Tags: China Manufacturing Growth Slows as Policy Tightened

China Manufacturing Growth Slows as Policy Tightened

Thursday, 30 Dec 2010 07:41 AM

China's manufacturing boom lost a little momentum in the final month of the year, though it still continued to expand strongly, said a survey released Thursday.

The HSBC China Manufacturing Purchasing Managers Index dipped to a three-month low of 54.4 in December from November's 55.3 on a 100-point scale where numbers above 50 show activity expanding. It is based on responses from some 400 companies.

Production still expanded at a steep pace in December and didn't slow enough to allow factories to cut down on order backlogs, HSBC said. To keep up with the work, companies were forced to hire more staff.

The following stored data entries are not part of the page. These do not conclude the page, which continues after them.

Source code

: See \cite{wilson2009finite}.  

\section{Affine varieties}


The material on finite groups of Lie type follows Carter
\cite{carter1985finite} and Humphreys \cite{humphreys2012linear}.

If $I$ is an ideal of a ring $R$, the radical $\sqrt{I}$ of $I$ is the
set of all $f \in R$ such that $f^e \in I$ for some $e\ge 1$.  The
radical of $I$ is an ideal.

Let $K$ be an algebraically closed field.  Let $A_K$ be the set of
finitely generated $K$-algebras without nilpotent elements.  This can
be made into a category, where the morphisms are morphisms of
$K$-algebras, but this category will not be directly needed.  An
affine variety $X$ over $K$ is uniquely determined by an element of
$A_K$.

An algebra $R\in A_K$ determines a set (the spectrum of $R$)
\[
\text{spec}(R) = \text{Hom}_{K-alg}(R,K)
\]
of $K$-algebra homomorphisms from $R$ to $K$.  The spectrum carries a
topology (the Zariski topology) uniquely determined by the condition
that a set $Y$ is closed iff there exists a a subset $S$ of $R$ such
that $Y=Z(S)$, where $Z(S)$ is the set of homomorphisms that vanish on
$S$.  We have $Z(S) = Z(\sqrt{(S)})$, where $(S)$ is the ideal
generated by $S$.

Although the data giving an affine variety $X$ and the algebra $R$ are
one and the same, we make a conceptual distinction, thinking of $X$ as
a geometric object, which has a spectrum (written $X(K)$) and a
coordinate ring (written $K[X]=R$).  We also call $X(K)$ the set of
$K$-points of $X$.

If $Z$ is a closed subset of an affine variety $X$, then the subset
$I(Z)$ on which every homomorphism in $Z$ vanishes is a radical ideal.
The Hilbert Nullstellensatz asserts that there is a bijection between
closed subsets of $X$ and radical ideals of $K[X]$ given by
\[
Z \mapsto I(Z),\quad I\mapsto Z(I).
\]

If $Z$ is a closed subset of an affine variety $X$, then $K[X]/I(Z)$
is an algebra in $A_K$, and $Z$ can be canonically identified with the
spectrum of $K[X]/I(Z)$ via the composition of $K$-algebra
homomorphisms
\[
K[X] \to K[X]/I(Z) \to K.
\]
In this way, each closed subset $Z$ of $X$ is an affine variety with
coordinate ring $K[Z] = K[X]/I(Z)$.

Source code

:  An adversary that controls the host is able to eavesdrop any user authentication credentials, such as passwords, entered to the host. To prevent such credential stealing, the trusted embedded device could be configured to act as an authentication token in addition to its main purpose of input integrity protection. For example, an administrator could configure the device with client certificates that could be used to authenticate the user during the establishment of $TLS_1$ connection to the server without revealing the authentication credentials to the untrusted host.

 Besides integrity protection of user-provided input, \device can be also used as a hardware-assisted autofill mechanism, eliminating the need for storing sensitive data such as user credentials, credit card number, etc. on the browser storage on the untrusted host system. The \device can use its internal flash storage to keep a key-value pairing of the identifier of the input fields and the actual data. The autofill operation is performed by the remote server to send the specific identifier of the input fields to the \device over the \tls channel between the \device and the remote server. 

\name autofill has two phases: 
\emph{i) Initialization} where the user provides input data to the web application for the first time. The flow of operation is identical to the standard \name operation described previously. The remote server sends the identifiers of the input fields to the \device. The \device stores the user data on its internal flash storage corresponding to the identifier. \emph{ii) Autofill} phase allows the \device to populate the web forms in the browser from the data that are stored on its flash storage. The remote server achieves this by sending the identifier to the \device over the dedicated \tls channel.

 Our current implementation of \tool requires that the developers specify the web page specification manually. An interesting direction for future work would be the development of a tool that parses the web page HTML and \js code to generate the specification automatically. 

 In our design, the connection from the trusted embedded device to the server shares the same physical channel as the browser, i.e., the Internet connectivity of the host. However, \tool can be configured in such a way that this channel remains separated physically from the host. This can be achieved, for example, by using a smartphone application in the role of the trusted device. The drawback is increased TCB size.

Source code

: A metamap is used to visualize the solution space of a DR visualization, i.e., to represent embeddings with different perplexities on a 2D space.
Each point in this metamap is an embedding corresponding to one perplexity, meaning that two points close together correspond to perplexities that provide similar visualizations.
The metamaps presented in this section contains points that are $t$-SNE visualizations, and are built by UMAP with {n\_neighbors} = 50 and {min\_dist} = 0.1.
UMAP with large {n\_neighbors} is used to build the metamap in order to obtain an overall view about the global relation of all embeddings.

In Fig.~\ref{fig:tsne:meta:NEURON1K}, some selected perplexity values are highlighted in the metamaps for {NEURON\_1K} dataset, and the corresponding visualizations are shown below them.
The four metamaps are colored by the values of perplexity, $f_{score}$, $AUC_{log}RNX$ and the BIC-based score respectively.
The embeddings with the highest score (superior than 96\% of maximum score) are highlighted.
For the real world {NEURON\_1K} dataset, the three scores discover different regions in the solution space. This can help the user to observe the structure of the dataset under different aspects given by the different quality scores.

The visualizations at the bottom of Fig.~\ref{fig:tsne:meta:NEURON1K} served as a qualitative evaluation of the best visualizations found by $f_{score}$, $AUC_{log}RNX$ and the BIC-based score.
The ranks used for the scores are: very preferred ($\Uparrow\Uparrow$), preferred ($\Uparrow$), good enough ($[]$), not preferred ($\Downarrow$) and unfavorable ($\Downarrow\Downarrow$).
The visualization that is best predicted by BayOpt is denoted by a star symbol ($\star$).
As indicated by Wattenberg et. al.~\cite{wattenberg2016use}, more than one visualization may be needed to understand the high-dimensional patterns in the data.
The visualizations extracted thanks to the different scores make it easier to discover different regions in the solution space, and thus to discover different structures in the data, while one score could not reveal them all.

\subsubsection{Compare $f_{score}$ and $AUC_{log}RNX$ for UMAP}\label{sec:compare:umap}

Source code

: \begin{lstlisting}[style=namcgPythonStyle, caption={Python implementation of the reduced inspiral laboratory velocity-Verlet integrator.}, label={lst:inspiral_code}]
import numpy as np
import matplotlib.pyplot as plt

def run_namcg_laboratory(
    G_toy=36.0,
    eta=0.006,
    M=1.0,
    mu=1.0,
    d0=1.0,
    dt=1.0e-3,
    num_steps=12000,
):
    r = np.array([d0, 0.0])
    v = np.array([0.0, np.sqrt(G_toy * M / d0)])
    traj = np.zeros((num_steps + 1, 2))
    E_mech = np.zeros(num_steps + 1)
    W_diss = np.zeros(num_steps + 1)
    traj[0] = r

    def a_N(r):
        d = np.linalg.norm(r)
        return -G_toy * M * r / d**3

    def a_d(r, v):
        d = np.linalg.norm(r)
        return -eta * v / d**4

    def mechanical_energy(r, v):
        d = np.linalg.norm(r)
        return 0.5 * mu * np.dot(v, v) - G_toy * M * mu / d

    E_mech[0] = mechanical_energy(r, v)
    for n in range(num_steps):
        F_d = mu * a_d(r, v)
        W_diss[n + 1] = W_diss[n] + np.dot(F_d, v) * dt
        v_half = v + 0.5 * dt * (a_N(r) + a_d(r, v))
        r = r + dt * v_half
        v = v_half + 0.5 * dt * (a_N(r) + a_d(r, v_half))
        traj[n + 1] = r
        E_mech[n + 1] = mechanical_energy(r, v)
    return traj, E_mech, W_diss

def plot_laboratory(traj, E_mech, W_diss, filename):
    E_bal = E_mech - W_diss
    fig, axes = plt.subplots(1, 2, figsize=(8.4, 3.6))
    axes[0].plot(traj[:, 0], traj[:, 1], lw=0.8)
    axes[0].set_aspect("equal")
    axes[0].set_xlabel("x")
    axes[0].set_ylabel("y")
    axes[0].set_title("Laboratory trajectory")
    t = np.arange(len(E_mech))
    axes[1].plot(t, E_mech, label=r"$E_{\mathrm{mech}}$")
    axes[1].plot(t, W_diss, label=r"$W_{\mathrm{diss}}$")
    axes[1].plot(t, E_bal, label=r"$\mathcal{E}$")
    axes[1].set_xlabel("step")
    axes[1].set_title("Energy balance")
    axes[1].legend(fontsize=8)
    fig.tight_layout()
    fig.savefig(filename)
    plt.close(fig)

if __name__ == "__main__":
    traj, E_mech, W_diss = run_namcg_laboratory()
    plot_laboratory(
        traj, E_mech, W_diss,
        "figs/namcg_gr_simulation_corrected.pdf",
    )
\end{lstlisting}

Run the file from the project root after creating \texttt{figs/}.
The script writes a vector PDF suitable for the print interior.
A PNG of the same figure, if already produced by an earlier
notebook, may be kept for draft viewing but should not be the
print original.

Inflation concerns also persist, with factories reporting that input prices continued to rise, although they too eased to the slowest in three months.

Prices for raw materials, energy and other supplies needed to make their goods rose for the fifth month in a row, survey respondents said. They said prices for basic metals were particularly strong.

As a result, manufacturers continued to pass on their higher costs to customers by charging them more for their goods, HSBC said.

Inflation is a big concern in China. Officials hiked interest rates on Saturday for the second time in little more than two months after inflation jumped to 5.1 percent in November, a 28-month high.

A frenzy of lending over the past two years has helped China rebound quickly from the global crisis. Still, combined with bad weather and rising global commodity prices, the lending has also complicated efforts to cool inflation.

"Inflation rather than growth still remains as the top policy concern, despite the moderation in December's manufacturing PMI reading," said Hongbin Qu, HSBC's chief economist for China.

Qu said he expects authorities in Beijing to take further tightening measures, including additional modest interest rate hikes.

Domestic demand appears to be strengthening, the report said, with data suggesting new orders came mainly from the domestic market while new export business rose at a much slower rate than total new orders.

Economists see the PMI as a better measure of future economic activity than gross domestic product because it contains forward-looking information.

A similar survey is expected from the state-affiliated China Federation of Logistics and Purchasing in the next few days.